Advancing science vs. compromising privacy

Data mining often brings up the association of malicious organizations that violate individuals' privacy. Three days ago, this tension was brought up a notch (at least in my eyes): Netflix decided to cancel the second round of the famous Netflix Prize. The reason is apparent in the New York Times article "Netflix Cancels Contest After Concerns Are Raised About Privacy". Researchers from the University of Texas have shown that the data disclosed by Netflix in the first contest could be used to identify users. One woman sued Netflix. The Federal Trade Commission got involved, and the rest is history.

What's different about this case is that the main benefactor of the data made public by Netflix is the scientific data mining community.
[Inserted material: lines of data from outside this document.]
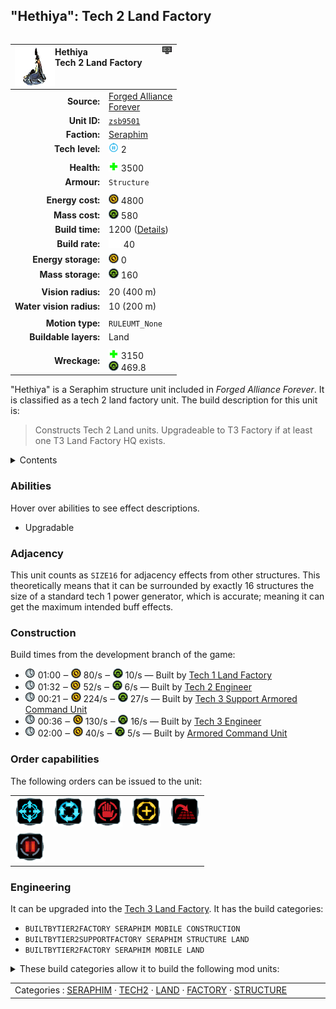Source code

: "Hethiya": Tech 2 Land Factory
----
<table align="right">
    <thead>
        <tr>
            <th align="left" colspan="2">
                <img align="left" src="icons/units/ZSB9501_icon.png" title="Hethiya unit icon" /><img align="right" src="icons/strategicicons/icon_factory2_land_rest.png" title="icon_factory2_land" />Hethiya<br />Tech 2 Land Factory
            </th>
        </tr>
    </thead>
    <tbody>
        <tr>
            <td align="right"><strong>Source:</strong></td>
            <td><a href="Forged Alliance Forever">Forged Alliance<br />Forever</a></td>
        </tr>
        <tr>
            <td align="right"><strong>Unit ID:</strong></td>
            <td><a href="https://github.com/FAForever/fa/D:/faf-development/fa/units/ZSB9501/ZSB9501_unit.bp"><code>zsb9501</code></a></td>
        </tr>
        <tr>
            <td align="right"><strong>Faction:</strong></td>
            <td><a href="_categories.SERAPHIM">Seraphim</a></td>
        </tr>
        <tr>
            <td align="right"><strong>Tech level:</strong></td>
            <td><img src="icons/T2.png" title="Tech 2" /> 2</td>
        </tr>
        <tr><td align="center" colspan="2"></td></tr>
        <tr>
            <td align="right"><strong>Health:</strong></td>
            <td><img src="icons/health.png" title="Health" /> 3500</td>
        </tr>
        <tr>
            <td align="right"><strong>Armour:</strong></td>
            <td><code>Structure</code></td>
        </tr>
        <tr><td align="center" colspan="2"></td></tr>
        <tr>
            <td align="right"><strong>Energy cost:</strong></td>
            <td><img src="icons/energy.png" title="Energy" /> 4800</td>
        </tr>
        <tr>
            <td align="right"><strong>Mass cost:</strong></td>
            <td><img src="icons/mass.png" title="Mass" /> 580</td>
        </tr>
        <tr>
            <td align="right"><strong>Build time:</strong></td>
            <td>1200 (<a href="#construction">Details</a>)</td>
        </tr>
        <tr>
            <td align="right"><strong>Build rate:</strong></td>
            <td><img src="icons/build.png" title="Build" /> 40</td>
        </tr>
        <tr>
            <td align="right"><strong>Energy storage:</strong></td>
            <td><img src="icons/energy.png" title="Energy" /> 0</td>
        </tr>
        <tr>
            <td align="right"><strong>Mass storage:</strong></td>
            <td><img src="icons/mass.png" title="Mass" /> 160</td>
        </tr>
        <tr><td align="center" colspan="2"></td></tr>
        <tr>
            <td align="right"><strong>Vision radius:</strong></td>
            <td> <span title="0.40 km, 0.25 mi">20 (400 m)</span></td>
        </tr>
        <tr>
            <td align="right"><strong>Water vision radius:</strong></td>
            <td> <span title="0.20 km, 0.12 mi">10 (200 m)</span></td>
        </tr>
        <tr><td align="center" colspan="2"></td></tr>
        <tr>
            <td align="right"><strong>Motion type:</strong></td>
            <td><code>RULEUMT_None</code></td>
        </tr>
        <tr>
            <td align="right"><strong>Buildable layers:</strong></td>
            <td>Land</td>
        </tr>
        <tr><td align="center" colspan="2"></td></tr>
        <tr>
            <td align="right"><strong>Wreckage:</strong></td>
            <td><img src="icons/health.png" title="Health" /> 3150<br /><img src="icons/mass.png" title="Mass" /> 469.8</td>
        </tr>
    </tbody>
</table>

"Hethiya" is a Seraphim structure unit included in *Forged Alliance Forever*.
It is classified as a tech 2 land factory unit.
The build description for this unit is:

<blockquote>Constructs Tech 2 Land units. Upgradeable to T3 Factory if at least one T3 Land Factory HQ exists.</blockquote>

<details>
<summary>Contents</summary>

1. – <a href="#abilities">Abilities</a>
2. – <a href="#adjacency">Adjacency</a>
3. – <a href="#construction">Construction</a>
4. – <a href="#order-capabilities">Order capabilities</a>
5. – <a href="#engineering">Engineering</a>
</details>

### Abilities
Hover over abilities to see effect descriptions.

* <span title="Can build a unit to replace itself">Upgradable</span>

### Adjacency
This unit counts as `SIZE16` for adjacency effects from other structures. This theoretically means that it can be surrounded by exactly 16 structures the size of a standard tech 1 power generator, which is accurate; meaning it can get the maximum intended buff effects. 

### Construction
Build times from the development branch of the game:
* <img src="icons/time.png" title="Time" /> 01:00 ‒ <img src="icons/energy.png" title="Energy" /> 80/s ‒ <img src="icons/mass.png" title="Mass" /> 10/s — Built by <a href="XSB0101">Tech 1 Land Factory</a>
* <img src="icons/time.png" title="Time" /> 01:32 ‒ <img src="icons/energy.png" title="Energy" /> 52/s ‒ <img src="icons/mass.png" title="Mass" /> 6/s — Built by <a href="XSL0208">Tech 2 Engineer</a>
* <img src="icons/time.png" title="Time" /> 00:21 ‒ <img src="icons/energy.png" title="Energy" /> 224/s ‒ <img src="icons/mass.png" title="Mass" /> 27/s — Built by <a href="XSL0301">Tech 3 Support Armored Command Unit</a>
* <img src="icons/time.png" title="Time" /> 00:36 ‒ <img src="icons/energy.png" title="Energy" /> 130/s ‒ <img src="icons/mass.png" title="Mass" /> 16/s — Built by <a href="XSL0309">Tech 3 Engineer</a>
* <img src="icons/time.png" title="Time" /> 02:00 ‒ <img src="icons/energy.png" title="Energy" /> 40/s ‒ <img src="icons/mass.png" title="Mass" /> 5/s — Built by <a href="XSL0001">Armored Command Unit</a>

### Order capabilities
The following orders can be issued to the unit:
<table>
<td><img float="left" src="icons/orders/move.png" title="Move" /></td>
<td><img float="left" src="icons/orders/patrol.png" title="Patrol" /></td>
<td><img float="left" src="icons/orders/stop.png" title="Stop" /></td>
<td><img float="left" src="icons/orders/guard.png" title="Assist" /></td>
<td><img float="left" src="icons/orders/stand-ground.png" title="Fire State" /></td>
<tr>
<td><img float="left" src="icons/orders/pause.png" title="Pause Construction
Pause/unpause current construction order" /></td>
</table>

### Engineering
It can be upgraded into the <a href="ZSB9601">Tech 3 Land Factory</a>.
It has the build categories:
* <code>BUILTBYTIER2FACTORY SERAPHIM MOBILE CONSTRUCTION</code>
* <code>BUILTBYTIER2SUPPORTFACTORY SERAPHIM STRUCTURE LAND</code>
* <code>BUILTBYTIER2FACTORY SERAPHIM MOBILE LAND</code>


<details>
<summary>These build categories allow it to build the following mod units:

</summary>

<table>
    <tr>
        <td><img src="icons/T1.png" title="T1" /></td>
        <td><a href="XSL0105"><img src="icons/units/XSL0105_icon.png" title="Tech 1 Engineer" width="64px" /></a></td>
        <td><a href="XSL0101"><img src="icons/units/XSL0101_icon.png" title="Tech 1 Combat Scout" width="64px" /></a></td>
        <td><a href="XSL0201"><img src="icons/units/XSL0201_icon.png" title="Tech 1 Medium Tank" width="64px" /></a></td>
        <td><a href="XSL0104"><img src="icons/units/XSL0104_icon.png" title="Tech 1 Mobile Anti-Air Gun" width="64px" /></a></td>
        <td><a href="XSL0103"><img src="icons/units/XSL0103_icon.png" title="Tech 1 Mobile Light Artillery" width="64px" /></a></td>
    </tr>
    <tr>
        <td><img src="icons/T2.png" title="T2" /></td>
        <td><a href="XSL0208"><img src="icons/units/XSL0208_icon.png" title="Tech 2 Engineer" width="64px" /></a></td>
        <td><a href="XSL0202"><img src="icons/units/XSL0202_icon.png" title="Tech 2 Assault Bot" width="64px" /></a></td>
        <td><a href="XSL0203"><img src="icons/units/XSL0203_icon.png" title="Tech 2 Hover Tank" width="64px" /></a></td>
        <td><a href="XSL0205"><img src="icons/units/XSL0205_icon.png" title="Tech 2 Mobile Anti-Air Cannon" width="64px" /></a></td>
        <td><a href="XSL0111"><img src="icons/units/XSL0111_icon.png" title="Tech 2 Mobile Missile Launcher" width="64px" /></a></td>
    </tr>
</table>

</details>


<table align="center">
<td width="1215px">Categories : 
<a href="_categories.SERAPHIM">SERAPHIM</a> · 
<a href="_categories.TECH2">TECH2</a> · 
<a href="_categories.LAND">LAND</a> · 
<a href="_categories.FACTORY">FACTORY</a> · 
<a href="_categories.STRUCTURE">STRUCTURE</a></td>
</table>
The Netflix Prize competition lead to multiple worthy goals including algorithmic development, insights about existing methods, cross-disciplinary collaborations (in fact, the winning team was a collaboration between computer scientists and statisticians), collaborations between research groups (many competing teams joined forces to create more accurate ensemble predictions). There was actual excitement among data mining researchers! Canceling the sequel is perceived by many as an obstacle to innovation. Just read the comments on the cancellation posting on Netflix's blog.

After the first feeling of disappointment and some griping, I started to "think positively": What are ways that would allow companies such as Netflix to share their data publicly? One can think of simple technical solutions such as an "opt out" (or "opt in") when you rate movies on Netflix that would tell Netflix whether they can use your data in the contest. But clearly there are issues there such as bias and maybe even legal and technical issues.

But what about all that research on advanced data disclosure? Are there not ways to anonymize the data to a reasonable level of comfort? Many organizations (including the US Census Bureau) disclose data to the public while protecting privacy. My sense is that current data disclosure policies are aimed at disclosing data that will allow statistical inference, and hence the disclosed data are aggregated at some level, or else only relevant summary statistics are disclosed (for example, see A Data Disclosure Policy for Count Data Based on the COM-Poisson Distribution). Such data would not be useful for a predictive task where the algorithm should predict individual responses. Another popular masking method is data perturbation, where some noise is added to each data point in order to mask its actual value and avoid identification. The noise addition is intended not to affect statistical inference, but it's a good question how perturbation affects individual-level prediction.

It looks like the data mining community needs to come up with some data disclosure policies that support predictive analytics.